Most babies are born following approximately nine calendar months of pregnancy. Delivery between 37–42 weeks of gestation is considered normal and full-term. A baby born prior to 37 weeks of gestation is considered premature, or preterm. After 42 weeks, it is considered postterm. Each of the latter circumstances is considered a higher risk delivery.
Labor occurs in three stages. The first is the dilation of the cervix, the second is the delivery of the baby, and
the third is the expulsion of the placenta. However, approximately 25% of babies born in the United States are surgically delivered by Caesarean section. This can be a necessary and even life-saving procedure, but this percentage is probably much larger than it could be with better management of labor and more informed birthing consumers.

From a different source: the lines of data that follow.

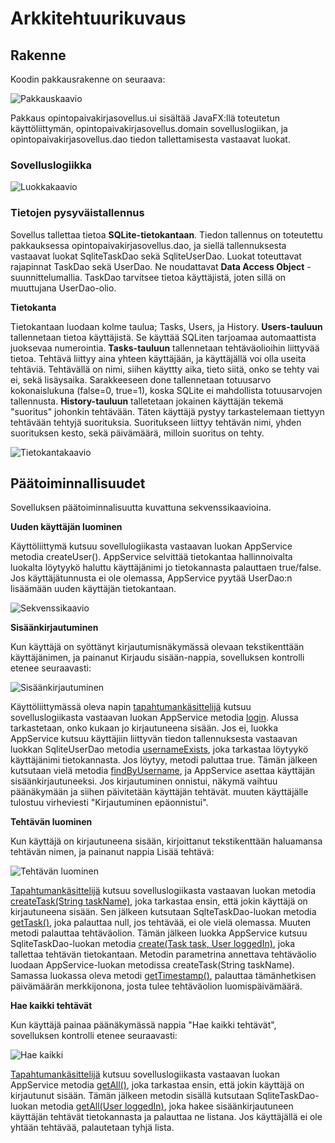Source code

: # Arkkitehtuurikuvaus

## Rakenne

Koodin pakkausrakenne on seuraava:

![Pakkauskaavio](https://github.com/matiasnisula/ot-harjoitustyo/blob/master/dokumentaatio/kuvat/pakkauskaavio.png)

Pakkaus opintopaivakirjasovellus.ui sisältää JavaFX:llä toteutetun käyttöliittymän, opintopaivakirjasovellus.domain sovelluslogiikan, ja opintopaivakirjasovellus.dao
tiedon tallettamisesta vastaavat luokat.

### Sovelluslogiikka

![Luokkakaavio](https://github.com/matiasnisula/ot-harjoitustyo/blob/master/dokumentaatio/kuvat/Luokkakaavio.jpg)


### Tietojen pysyväistallennus

Sovellus tallettaa tietoa **SQLite-tietokantaan**. Tiedon tallennus on toteutettu pakkauksessa opintopaivakirjasovellus.dao, ja siellä tallennuksesta vastaavat 
luokat SqliteTaskDao sekä SqliteUserDao. Luokat toteuttavat rajapinnat TaskDao sekä UserDao. Ne noudattavat **Data Access Object** -suunnittelumallia.
TaskDao tarvitsee tietoa käyttäjistä, joten sillä on muuttujana UserDao-olio.

**Tietokanta**

Tietokantaan luodaan kolme taulua; Tasks, Users, ja History. **Users-tauluun** tallennetaan tietoa käyttäjistä. Se käyttää SQLiten tarjoamaa automaattista
juoksevaa numerointia. **Tasks-tauluun** tallennetaan tehtäväolioihin liittyvää tietoa. 
Tehtävä liittyy aina yhteen käyttäjään, ja käyttäjällä voi olla useita tehtäviä. Tehtävällä on nimi, siihen käyttty aika, tieto siitä,
onko se tehty vai ei, sekä lisäysaika.
Sarakkeeseen done tallennetaan totuusarvo kokonaislukuna (false=0, true=1), koska SQLite ei mahdollista totuusarvojen tallennusta. 
**History-tauluun** talletetaan jokainen käyttäjän tekemä "suoritus" johonkin tehtävään. Täten käyttäjä pystyy tarkastelemaan tiettyyn tehtävään tehtyjä
suorituksia. Suoritukseen liittyy tehtävän nimi, yhden suorituksen kesto, sekä päivämäärä, milloin suoritus on tehty.


![Tietokantakaavio](https://github.com/matiasnisula/ot-harjoitustyo/blob/master/dokumentaatio/kuvat/tietokantakaavio.png)

## Päätoiminnallisuudet

Sovelluksen päätoiminnalisuutta kuvattuna sekvenssikaavioina.

**Uuden käyttäjän luominen**

Käyttöliittymä kutsuu sovellulogiikasta vastaavan luokan AppService metodia createUser(). AppService selvittää tietokantaa hallinnoivalta luokalta löytyykö
haluttu käyttäjänimi jo tietokannasta palauttaen true/false. Jos käyttäjätunnusta ei ole olemassa, AppService pyytää UserDao:n lisäämään uuden käyttäjän tietokantaan.


![Sekvenssikaavio](https://github.com/matiasnisula/ot-harjoitustyo/blob/master/dokumentaatio/kuvat/createNewUser.png)


**Sisäänkirjautuminen**

Kun käyttäjä on syöttänyt kirjautumisnäkymässä olevaan tekstikenttään käyttäjänimen, ja painanut Kirjaudu sisään-nappia, sovelluksen kontrolli etenee
seuraavasti:

![Sisäänkirjautuminen](https://github.com/matiasnisula/ot-harjoitustyo/blob/master/dokumentaatio/kuvat/logIn.png)

Käyttöliittymässä oleva napin [tapahtumankäsittelijä](https://github.com/matiasnisula/ot-harjoitustyo/blob/master/Opintopaivakirjasovellus/src/main/java/opintopaivakirjasovellus/ui/OpintopaivakirjasovellusGUI.java#L38) kutsuu sovelluslogiikasta vastaavan luokan AppService metodia [login](https://github.com/matiasnisula/ot-harjoitustyo/blob/master/Opintopaivakirjasovellus/src/main/java/opintopaivakirjasovellus/domain/AppService.java#L77). Alussa tarkastetaan, onko 
kukaan jo kirjautuneena sisään. Jos ei, luokka AppService kutsuu käyttäjiin liittyvän tiedon tallennuksesta vastaavan luokkan SqliteUserDao metodia
[usernameExists](https://github.com/matiasnisula/ot-harjoitustyo/blob/master/Opintopaivakirjasovellus/src/main/java/opintopaivakirjasovellus/dao/SqliteUserDao.java#L177), joka tarkastaa löytyykö käyttäjänimi tietokannasta. Jos löytyy, metodi paluttaa true. Tämän jälkeen kutsutaan vielä metodia 
[findByUsername](https://github.com/matiasnisula/ot-harjoitustyo/blob/master/Opintopaivakirjasovellus/src/main/java/opintopaivakirjasovellus/dao/SqliteUserDao.java#L149), ja AppService asettaa käyttäjän sisäänkirjautuneeksi. Jos kirjautuminen onnistui, näkymä vaihtuu päänäkymään ja siihen päivitetään käyttäjän tehtävät.
 muuten käyttäjälle tulostuu virheviesti "Kirjautuminen epäonnistui".





**Tehtävän luominen**

Kun käyttäjä on kirjautuneena sisään, kirjoittanut tekstikenttään haluamansa tehtävän nimen, ja painanut nappia Lisää tehtävä:

![Tehtävän luominen](https://github.com/matiasnisula/ot-harjoitustyo/blob/master/dokumentaatio/kuvat/addNewTask.png)

[Tapahtumankäsittelijä](https://github.com/matiasnisula/ot-harjoitustyo/blob/master/Opintopaivakirjasovellus/src/main/java/opintopaivakirjasovellus/ui/OpintopaivakirjasovellusGUI.java#L113)
kutsuu sovelluslogiikasta vastaavan luokan metodia [createTask(String taskName)](https://github.com/matiasnisula/ot-harjoitustyo/blob/master/Opintopaivakirjasovellus/src/main/java/opintopaivakirjasovellus/domain/AppService.java#L31),
joka tarkastaa ensin, että jokin käyttäjä on kirjautuneena sisään. Sen jälkeen kutsutaan SqlteTaskDao-luokan metodia [getTask()](https://github.com/matiasnisula/ot-harjoitustyo/blob/master/Opintopaivakirjasovellus/src/main/java/opintopaivakirjasovellus/dao/SqliteTaskDao.java#L279), joka palauttaa null, jos tehtävää, ei ole vielä olemassa. Muuten metodi palauttaa tehtäväolion.
Tämän jälkeen luokka AppService kutsuu SqliteTaskDao-luokan metodia [create(Task task, User loggedIn)](https://github.com/matiasnisula/ot-harjoitustyo/blob/master/Opintopaivakirjasovellus/src/main/java/opintopaivakirjasovellus/dao/SqliteTaskDao.java#L109), joka tallettaa tehtävän tietokantaan. Metodin 
parametrina annettava tehtäväolio luodaan AppService-luokan metodissa createTask(String taskName). Samassa luokassa oleva metodi [getTimestamp()](https://github.com/matiasnisula/ot-harjoitustyo/blob/master/Opintopaivakirjasovellus/src/main/java/opintopaivakirjasovellus/domain/AppService.java#L246), palauttaa
tämänhetkisen päivämäärän merkkijonona, josta tulee tehtäväolion luomispäivämäärä. 




**Hae kaikki tehtävät**

Kun käyttäjä painaa päänäkymässä nappia "Hae kaikki tehtävät", sovelluksen kontrolli etenee seuraavasti:

![Hae kaikki](https://github.com/matiasnisula/ot-harjoitustyo/blob/master/dokumentaatio/kuvat/getAllTasks.png)

[Tapahtumankäsittelijä]() kutsuu sovelluslogiikasta vastaavan luokan AppService metodia [getAll()](https://github.com/matiasnisula/ot-harjoitustyo/blob/master/Opintopaivakirjasovellus/src/main/java/opintopaivakirjasovellus/domain/AppService.java#L126), joka tarkastaa ensin, että jokin käyttäjä on 
kirjautunut sisään. Tämän jälkeen metodin sisällä kutsutaan SqliteTaskDao-luokan metodia [getAll(User loggedIn)](https://github.com/matiasnisula/ot-harjoitustyo/blob/master/Opintopaivakirjasovellus/src/main/java/opintopaivakirjasovellus/dao/SqliteTaskDao.java#L133), joka hakee sisäänkirjautuneen käyttäjän tehtävät
tietokannasta ja palauttaa ne listana. Jos käyttäjällä ei ole yhtään tehtävää, palautetaan tyhjä lista.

A 2001 report showed that older pregnant women are more likely to deliver via Caesarean and also may more likely required induced labor. At one time, "once a Caesarean, always a Caesarean" meant a woman could not deliver vaginally after having a Caesarean, but that is no longer true for everyone. Women who have had previous surgical deliveries are increasingly choosing vaginal birth after Caesarean (VBAC). Having a sympathetic, informed caregiver and preparation helps achieve this goal.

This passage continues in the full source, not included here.